7.2 Code Documentation

Public API / exported functions documented
Complex business logic with explanatory comments
CHANGELOG.md maintained
LICENSE file present

Framework-Specific Checks

Apply only if the framework was detected in Phase 0. Skip entirely if not relevant.

React / Next.js (detect: react or next in package.json)

useEffect with missing dependencies (stale closures)
State updates during render (infinite loop pattern)
List items using index as key on reorderable lists
Props drilled through 3+ levels
Client-side hooks in Server Components (Next.js App Router)
Components exceeding 200 JSX lines

Node.js / Express / Fastify (detect: express, fastify, koa, @nestjs/core)

Missing rate limiting on public endpoints
Missing request timeout configuration
Error messages leaking internal details to clients
Unbounded SELECT * without pagination
Missing authentication middleware on protected routes
Synchronous operations blocking the event loop

Python (Django / Flask / FastAPI) (detect: django, flask, fastapi in requirements)

Django: missing permission_classes, DEBUG=True in production, missing CSRF middleware
Flask: app.run(debug=True) without environment check
FastAPI: missing Pydantic models for request/response
Mutable default arguments (def func(items=[]))
Missing type hints on public functions (if project uses mypy/pyright)

Go (detect: go.mod)

Ignored errors (file, _ := os.Open(filename))
Goroutine leaks (goroutines without cancellation context)
Missing defer for resource cleanup (files, locks, connections)
Race conditions (shared state without mutex or channels)

Rust (detect: Cargo.toml)

.unwrap() / .expect() in non-test production code (use ? operator)
unsafe blocks without safety comments

Mobile (React Native / Flutter) (detect: react-native in package.json or pubspec.yaml)

FlatList without keyExtractor or getItemLayout
Missing React.memo on list item components
Flutter: missing const constructors, missing dispose() for controllers and streams

Phase 8: Mesh Analytics (H3 Intelligence)

Goal: Surface insights about skill usage, chain patterns, and mesh health from accumulated metrics.

Data source: .rune/metrics/ directory (populated by hooks automatically).

Check if .rune/metrics/ exists.
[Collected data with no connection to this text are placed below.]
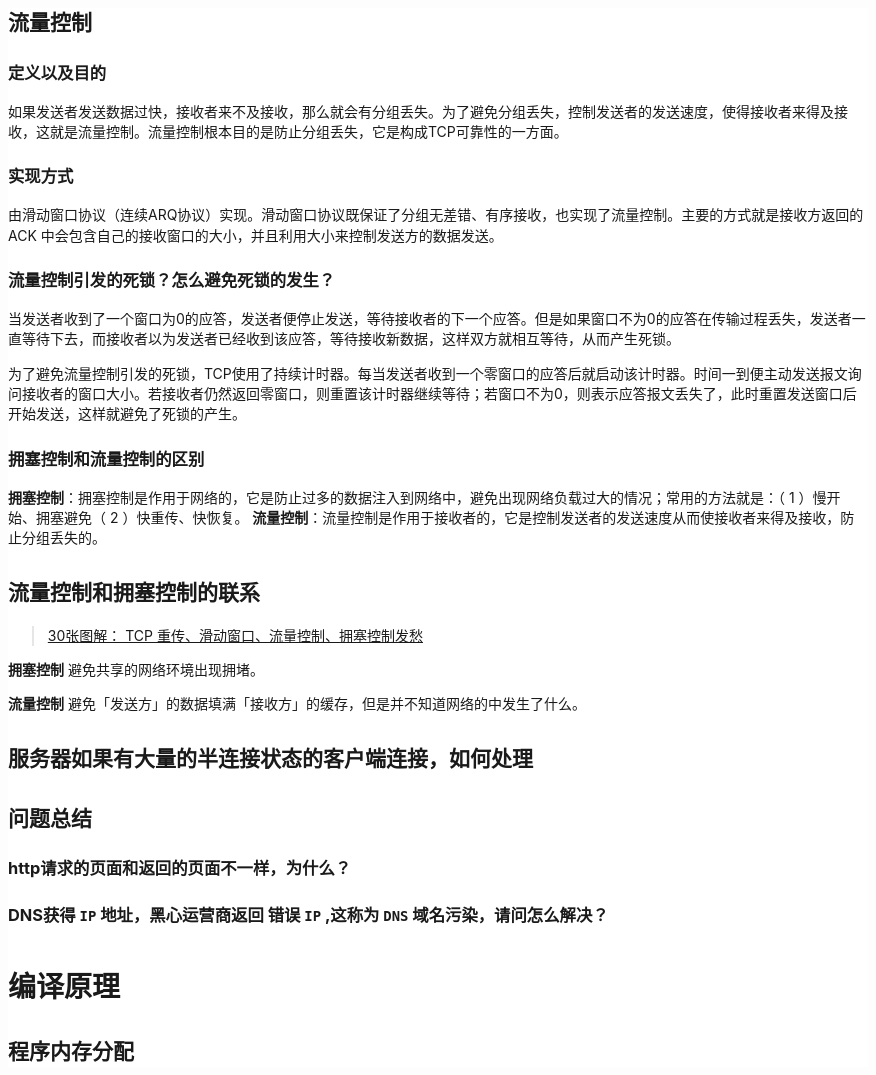 
## 流量控制
### 定义以及目的

如果发送者发送数据过快，接收者来不及接收，那么就会有分组丢失。为了避免分组丢失，控制发送者的发送速度，使得接收者来得及接收，这就是流量控制。流量控制根本目的是防止分组丢失，它是构成TCP可靠性的一方面。
### 实现方式

由滑动窗口协议（连续ARQ协议）实现。滑动窗口协议既保证了分组无差错、有序接收，也实现了流量控制。主要的方式就是接收方返回的 ACK 中会包含自己的接收窗口的大小，并且利用大小来控制发送方的数据发送。
### 流量控制引发的死锁？怎么避免死锁的发生？

当发送者收到了一个窗口为0的应答，发送者便停止发送，等待接收者的下一个应答。但是如果窗口不为0的应答在传输过程丢失，发送者一直等待下去，而接收者以为发送者已经收到该应答，等待接收新数据，这样双方就相互等待，从而产生死锁。

为了避免流量控制引发的死锁，TCP使用了持续计时器。每当发送者收到一个零窗口的应答后就启动该计时器。时间一到便主动发送报文询问接收者的窗口大小。若接收者仍然返回零窗口，则重置该计时器继续等待；若窗口不为0，则表示应答报文丢失了，此时重置发送窗口后开始发送，这样就避免了死锁的产生。

### 拥塞控制和流量控制的区别

**拥塞控制**：拥塞控制是作用于网络的，它是防止过多的数据注入到网络中，避免出现网络负载过大的情况；常用的方法就是：（ 1 ）慢开始、拥塞避免（ 2 ）快重传、快恢复。
**流量控制**：流量控制是作用于接收者的，它是控制发送者的发送速度从而使接收者来得及接收，防止分组丢失的。

## 流量控制和拥塞控制的联系
>[30张图解： TCP 重传、滑动窗口、流量控制、拥塞控制发愁](https://zhuanlan.zhihu.com/p/133307545)

**拥塞控制** 避免共享的网络环境出现拥堵。


**流量控制** 避免「发送方」的数据填满「接收方」的缓存，但是并不知道网络的中发生了什么。
## 服务器如果有大量的半连接状态的客户端连接，如何处理

## 问题总结

### http请求的页面和返回的页面不一样，为什么？

### DNS获得 `IP` 地址，黑心运营商返回 错误 `IP` ,这称为 `DNS` 域名污染，请问怎么解决？

# 编译原理
## 程序内存分配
If not, emit INFO: "No metrics data yet — run a few cook sessions first."
Read .rune/metrics/skills.json — extract per-skill invocation counts, last used dates
Read .rune/metrics/sessions.jsonl — extract session count, avg duration, avg tool calls
Read .rune/metrics/chains.jsonl — extract most common skill chains
Read .rune/metrics/routing-overrides.json (if exists) — list active routing overrides

Compute and report:

Top 10 most-used skills (by total invocations)
Unused skills (0 invocations across all tracked sessions) — potential dead nodes
Most common skill chains (top 5 patterns from chains.jsonl)
Average session stats (duration, tool calls, skill invocations)
Active routing overrides and their application count
Mesh density check: cross-reference invocation data with declared connections — skills that are declared as "Called By" but never actually invoked may indicate broken mesh paths

Propose routing overrides: If patterns suggest inefficiency (e.g., debug consistently called 3+ times in a chain for the same session), propose a new routing override for user approval.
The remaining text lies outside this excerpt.